(Document images with source code)
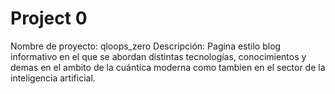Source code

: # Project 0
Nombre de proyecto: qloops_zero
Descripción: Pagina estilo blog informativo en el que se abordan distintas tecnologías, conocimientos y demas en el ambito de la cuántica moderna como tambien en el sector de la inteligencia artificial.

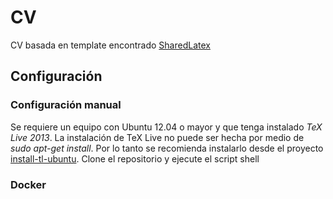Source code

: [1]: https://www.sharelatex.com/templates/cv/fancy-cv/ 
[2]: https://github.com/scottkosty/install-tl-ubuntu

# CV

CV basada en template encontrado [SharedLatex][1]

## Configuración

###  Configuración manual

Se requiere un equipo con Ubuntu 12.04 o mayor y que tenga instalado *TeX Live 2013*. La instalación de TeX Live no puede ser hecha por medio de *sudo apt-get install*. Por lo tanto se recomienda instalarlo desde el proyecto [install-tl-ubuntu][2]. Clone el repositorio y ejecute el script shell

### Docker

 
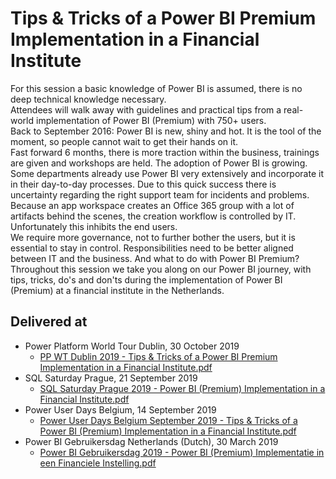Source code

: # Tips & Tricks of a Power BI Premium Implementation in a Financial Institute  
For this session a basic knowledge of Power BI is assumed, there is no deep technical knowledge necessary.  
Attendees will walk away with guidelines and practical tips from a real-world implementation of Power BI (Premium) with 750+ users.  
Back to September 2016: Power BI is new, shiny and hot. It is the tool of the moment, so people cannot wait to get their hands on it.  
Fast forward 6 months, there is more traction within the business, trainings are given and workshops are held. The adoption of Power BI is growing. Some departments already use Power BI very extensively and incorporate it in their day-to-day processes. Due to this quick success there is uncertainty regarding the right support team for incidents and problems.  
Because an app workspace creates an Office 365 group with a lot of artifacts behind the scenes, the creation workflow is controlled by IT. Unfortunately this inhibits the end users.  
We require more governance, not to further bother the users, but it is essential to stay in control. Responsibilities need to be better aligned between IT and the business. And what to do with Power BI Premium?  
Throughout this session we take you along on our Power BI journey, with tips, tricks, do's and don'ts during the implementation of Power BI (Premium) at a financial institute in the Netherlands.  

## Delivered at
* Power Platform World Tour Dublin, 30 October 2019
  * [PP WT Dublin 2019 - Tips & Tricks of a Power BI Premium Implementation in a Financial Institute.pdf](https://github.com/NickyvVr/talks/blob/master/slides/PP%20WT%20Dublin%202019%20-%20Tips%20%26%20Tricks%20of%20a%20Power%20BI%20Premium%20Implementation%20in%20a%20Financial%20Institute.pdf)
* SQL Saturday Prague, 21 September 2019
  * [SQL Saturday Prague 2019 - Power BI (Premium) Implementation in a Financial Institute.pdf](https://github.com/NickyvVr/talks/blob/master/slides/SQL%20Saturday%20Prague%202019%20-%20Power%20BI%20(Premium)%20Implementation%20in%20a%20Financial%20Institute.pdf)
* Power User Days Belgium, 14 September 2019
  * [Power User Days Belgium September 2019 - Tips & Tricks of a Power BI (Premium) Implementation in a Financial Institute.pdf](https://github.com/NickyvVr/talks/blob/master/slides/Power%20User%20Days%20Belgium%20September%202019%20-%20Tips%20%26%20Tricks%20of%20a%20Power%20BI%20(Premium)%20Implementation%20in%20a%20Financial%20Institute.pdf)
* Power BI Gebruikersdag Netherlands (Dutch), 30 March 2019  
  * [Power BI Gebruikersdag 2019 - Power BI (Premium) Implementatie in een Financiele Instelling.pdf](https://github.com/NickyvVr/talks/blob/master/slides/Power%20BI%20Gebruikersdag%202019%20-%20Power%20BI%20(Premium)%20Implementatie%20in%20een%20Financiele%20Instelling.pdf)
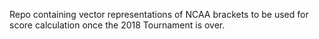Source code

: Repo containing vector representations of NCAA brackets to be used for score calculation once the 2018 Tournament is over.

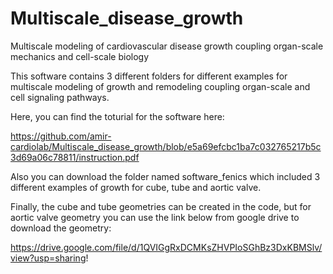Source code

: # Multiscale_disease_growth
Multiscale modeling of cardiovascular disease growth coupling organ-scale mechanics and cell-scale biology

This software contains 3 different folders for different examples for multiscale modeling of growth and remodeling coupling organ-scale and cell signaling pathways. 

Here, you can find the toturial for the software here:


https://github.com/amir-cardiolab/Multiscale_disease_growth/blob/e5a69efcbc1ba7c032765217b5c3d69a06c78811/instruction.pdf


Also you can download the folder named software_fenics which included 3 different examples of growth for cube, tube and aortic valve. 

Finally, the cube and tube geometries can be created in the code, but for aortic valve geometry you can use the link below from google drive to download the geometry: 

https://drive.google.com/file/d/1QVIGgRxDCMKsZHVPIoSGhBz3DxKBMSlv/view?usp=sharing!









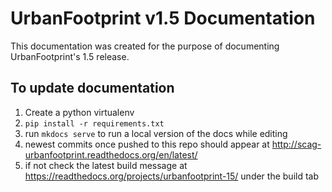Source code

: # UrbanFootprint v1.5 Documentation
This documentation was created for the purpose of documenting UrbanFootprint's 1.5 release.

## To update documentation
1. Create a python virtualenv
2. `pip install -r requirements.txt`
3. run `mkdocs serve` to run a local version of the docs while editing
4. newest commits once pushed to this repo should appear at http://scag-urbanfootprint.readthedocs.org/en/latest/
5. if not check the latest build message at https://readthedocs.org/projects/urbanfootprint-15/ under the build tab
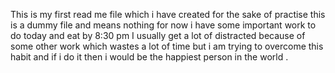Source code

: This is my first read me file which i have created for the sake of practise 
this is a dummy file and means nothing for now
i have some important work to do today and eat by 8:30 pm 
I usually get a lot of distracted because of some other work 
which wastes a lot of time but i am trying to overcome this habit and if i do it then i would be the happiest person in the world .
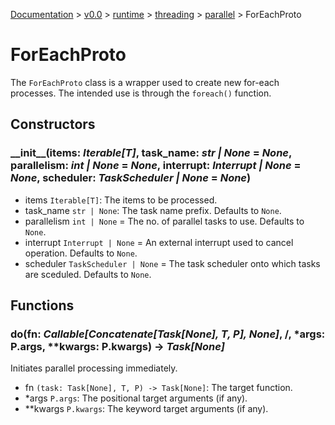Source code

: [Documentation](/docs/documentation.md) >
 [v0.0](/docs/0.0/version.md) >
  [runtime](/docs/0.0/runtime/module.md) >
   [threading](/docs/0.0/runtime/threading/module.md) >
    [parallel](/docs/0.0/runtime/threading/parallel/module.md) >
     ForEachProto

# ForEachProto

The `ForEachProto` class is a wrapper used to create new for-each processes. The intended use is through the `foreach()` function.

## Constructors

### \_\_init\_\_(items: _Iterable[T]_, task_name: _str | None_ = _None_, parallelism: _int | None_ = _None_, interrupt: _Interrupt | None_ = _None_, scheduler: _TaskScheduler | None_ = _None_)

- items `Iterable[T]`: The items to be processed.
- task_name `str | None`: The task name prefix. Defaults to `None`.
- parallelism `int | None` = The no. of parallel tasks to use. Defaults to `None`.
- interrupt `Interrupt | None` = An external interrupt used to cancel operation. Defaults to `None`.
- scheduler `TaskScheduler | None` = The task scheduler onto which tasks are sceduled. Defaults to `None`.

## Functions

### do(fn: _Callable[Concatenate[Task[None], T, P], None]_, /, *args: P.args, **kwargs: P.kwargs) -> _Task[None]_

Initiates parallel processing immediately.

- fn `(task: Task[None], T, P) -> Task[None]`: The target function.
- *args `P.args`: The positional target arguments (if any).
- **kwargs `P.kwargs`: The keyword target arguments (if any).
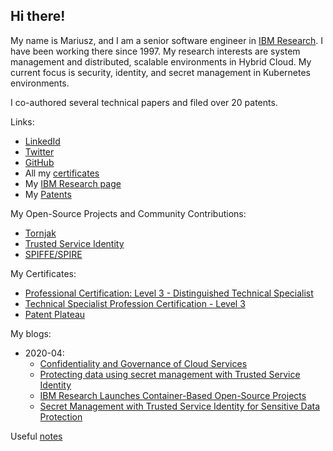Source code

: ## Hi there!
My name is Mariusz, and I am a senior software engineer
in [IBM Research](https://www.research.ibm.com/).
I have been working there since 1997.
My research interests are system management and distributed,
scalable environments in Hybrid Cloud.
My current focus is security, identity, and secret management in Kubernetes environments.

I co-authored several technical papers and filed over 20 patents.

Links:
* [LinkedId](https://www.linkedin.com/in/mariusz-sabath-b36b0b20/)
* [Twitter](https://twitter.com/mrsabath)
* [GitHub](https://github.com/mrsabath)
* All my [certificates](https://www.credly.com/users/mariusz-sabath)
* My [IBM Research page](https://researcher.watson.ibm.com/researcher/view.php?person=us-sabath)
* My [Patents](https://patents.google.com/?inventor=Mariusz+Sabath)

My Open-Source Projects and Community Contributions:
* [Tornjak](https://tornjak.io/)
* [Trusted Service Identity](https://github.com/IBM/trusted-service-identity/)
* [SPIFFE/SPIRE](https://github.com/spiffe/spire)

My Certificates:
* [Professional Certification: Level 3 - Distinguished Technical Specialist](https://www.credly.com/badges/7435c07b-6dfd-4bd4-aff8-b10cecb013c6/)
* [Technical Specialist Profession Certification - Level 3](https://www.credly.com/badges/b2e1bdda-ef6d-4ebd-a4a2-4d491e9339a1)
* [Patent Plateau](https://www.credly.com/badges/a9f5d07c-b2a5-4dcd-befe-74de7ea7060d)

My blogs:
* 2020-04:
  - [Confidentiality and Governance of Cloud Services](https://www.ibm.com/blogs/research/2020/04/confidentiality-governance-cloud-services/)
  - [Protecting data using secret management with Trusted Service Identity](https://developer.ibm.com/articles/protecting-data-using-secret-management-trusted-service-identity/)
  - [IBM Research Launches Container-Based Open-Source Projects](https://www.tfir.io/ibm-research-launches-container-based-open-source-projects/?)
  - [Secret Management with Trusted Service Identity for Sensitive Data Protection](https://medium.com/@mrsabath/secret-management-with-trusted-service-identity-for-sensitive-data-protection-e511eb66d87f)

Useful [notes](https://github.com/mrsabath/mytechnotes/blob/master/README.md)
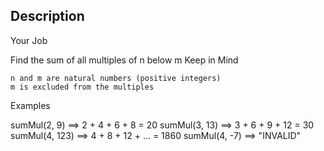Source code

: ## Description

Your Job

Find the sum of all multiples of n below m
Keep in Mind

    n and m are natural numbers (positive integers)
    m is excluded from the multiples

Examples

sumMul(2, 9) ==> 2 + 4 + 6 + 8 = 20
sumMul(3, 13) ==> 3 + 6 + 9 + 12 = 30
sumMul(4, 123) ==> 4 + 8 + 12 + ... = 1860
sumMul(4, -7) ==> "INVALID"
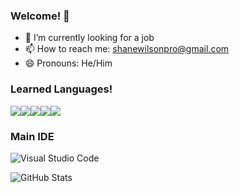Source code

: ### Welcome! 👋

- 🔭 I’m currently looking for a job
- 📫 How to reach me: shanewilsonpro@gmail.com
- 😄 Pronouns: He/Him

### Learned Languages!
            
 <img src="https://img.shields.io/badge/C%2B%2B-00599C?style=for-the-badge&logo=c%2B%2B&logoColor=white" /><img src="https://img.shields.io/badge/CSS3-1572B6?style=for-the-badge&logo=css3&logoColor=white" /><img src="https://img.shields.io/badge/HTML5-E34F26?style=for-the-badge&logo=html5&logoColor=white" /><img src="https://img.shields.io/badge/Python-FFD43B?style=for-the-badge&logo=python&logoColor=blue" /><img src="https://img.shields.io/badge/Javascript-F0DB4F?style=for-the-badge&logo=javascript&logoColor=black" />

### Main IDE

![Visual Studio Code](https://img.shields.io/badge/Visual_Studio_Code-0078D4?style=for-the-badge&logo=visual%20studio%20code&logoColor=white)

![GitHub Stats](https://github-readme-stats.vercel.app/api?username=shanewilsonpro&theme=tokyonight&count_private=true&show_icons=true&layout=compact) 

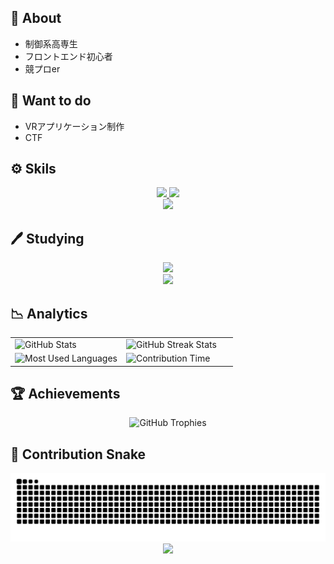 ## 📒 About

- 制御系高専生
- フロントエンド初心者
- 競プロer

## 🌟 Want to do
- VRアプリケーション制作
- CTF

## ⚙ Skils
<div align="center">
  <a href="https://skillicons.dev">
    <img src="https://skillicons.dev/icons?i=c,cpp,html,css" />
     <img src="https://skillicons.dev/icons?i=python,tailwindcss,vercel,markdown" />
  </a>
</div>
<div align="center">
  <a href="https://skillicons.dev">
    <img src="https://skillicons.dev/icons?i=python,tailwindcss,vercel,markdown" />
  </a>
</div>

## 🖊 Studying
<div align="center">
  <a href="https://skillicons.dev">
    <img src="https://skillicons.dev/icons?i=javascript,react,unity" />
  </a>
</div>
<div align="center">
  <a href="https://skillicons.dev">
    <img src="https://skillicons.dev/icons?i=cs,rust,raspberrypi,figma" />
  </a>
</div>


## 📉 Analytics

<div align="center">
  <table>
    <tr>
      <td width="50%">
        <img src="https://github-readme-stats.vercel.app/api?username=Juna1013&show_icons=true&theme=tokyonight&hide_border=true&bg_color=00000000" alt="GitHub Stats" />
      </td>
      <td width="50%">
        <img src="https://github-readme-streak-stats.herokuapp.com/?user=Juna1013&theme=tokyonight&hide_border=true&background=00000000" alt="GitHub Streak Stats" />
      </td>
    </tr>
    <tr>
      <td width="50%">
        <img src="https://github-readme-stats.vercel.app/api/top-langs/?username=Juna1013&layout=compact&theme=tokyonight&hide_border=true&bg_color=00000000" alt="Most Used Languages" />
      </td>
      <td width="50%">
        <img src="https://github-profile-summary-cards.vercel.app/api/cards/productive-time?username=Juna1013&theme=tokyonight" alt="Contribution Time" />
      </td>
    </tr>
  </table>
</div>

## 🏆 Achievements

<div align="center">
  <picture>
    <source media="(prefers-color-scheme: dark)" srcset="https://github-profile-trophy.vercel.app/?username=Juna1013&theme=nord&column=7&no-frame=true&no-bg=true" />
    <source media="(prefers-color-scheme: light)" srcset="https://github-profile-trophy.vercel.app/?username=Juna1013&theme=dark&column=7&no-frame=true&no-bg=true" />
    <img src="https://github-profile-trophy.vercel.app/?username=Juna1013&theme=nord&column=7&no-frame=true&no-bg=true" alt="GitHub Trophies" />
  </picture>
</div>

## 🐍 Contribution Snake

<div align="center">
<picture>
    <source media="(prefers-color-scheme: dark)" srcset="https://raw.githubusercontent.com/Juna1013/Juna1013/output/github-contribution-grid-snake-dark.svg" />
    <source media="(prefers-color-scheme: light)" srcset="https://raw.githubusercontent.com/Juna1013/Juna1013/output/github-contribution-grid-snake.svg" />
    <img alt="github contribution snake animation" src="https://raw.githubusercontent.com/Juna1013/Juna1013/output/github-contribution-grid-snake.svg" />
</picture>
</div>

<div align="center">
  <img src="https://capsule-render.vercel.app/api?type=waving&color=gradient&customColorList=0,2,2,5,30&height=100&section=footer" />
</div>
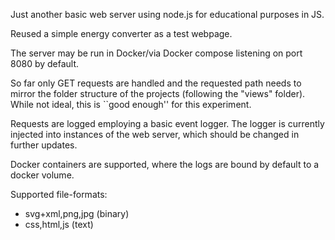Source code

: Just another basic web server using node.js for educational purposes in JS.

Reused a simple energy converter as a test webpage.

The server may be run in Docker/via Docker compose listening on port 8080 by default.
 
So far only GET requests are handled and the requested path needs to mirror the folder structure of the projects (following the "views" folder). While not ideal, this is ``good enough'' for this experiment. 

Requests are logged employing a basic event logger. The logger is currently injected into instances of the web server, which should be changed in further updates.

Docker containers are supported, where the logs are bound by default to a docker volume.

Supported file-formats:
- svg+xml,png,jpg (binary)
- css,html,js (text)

What the task requires
Exactly restate the lines from the beginning of the data through the line with "Back to September", and no others, keeping pictures out.

Your solution
Source code

: # Project 0
Nombre de proyecto: qloops_zero
Descripción: Pagina estilo blog informativo en el que se abordan distintas tecnologías, conocimientos y demas en el ambito de la cuántica moderna como tambien en el sector de la inteligencia artificial.

Source code

: [1]: https://www.sharelatex.com/templates/cv/fancy-cv/ 
[2]: https://github.com/scottkosty/install-tl-ubuntu

# CV

CV basada en template encontrado [SharedLatex][1]

## Configuración

###  Configuración manual

Se requiere un equipo con Ubuntu 12.04 o mayor y que tenga instalado *TeX Live 2013*. La instalación de TeX Live no puede ser hecha por medio de *sudo apt-get install*. Por lo tanto se recomienda instalarlo desde el proyecto [install-tl-ubuntu][2]. Clone el repositorio y ejecute el script shell

### Docker

 
Source code

: # Tips & Tricks of a Power BI Premium Implementation in a Financial Institute  
For this session a basic knowledge of Power BI is assumed, there is no deep technical knowledge necessary.  
Attendees will walk away with guidelines and practical tips from a real-world implementation of Power BI (Premium) with 750+ users.  
Back to September 2016: Power BI is new, shiny and hot. It is the tool of the moment, so people cannot wait to get their hands on it.  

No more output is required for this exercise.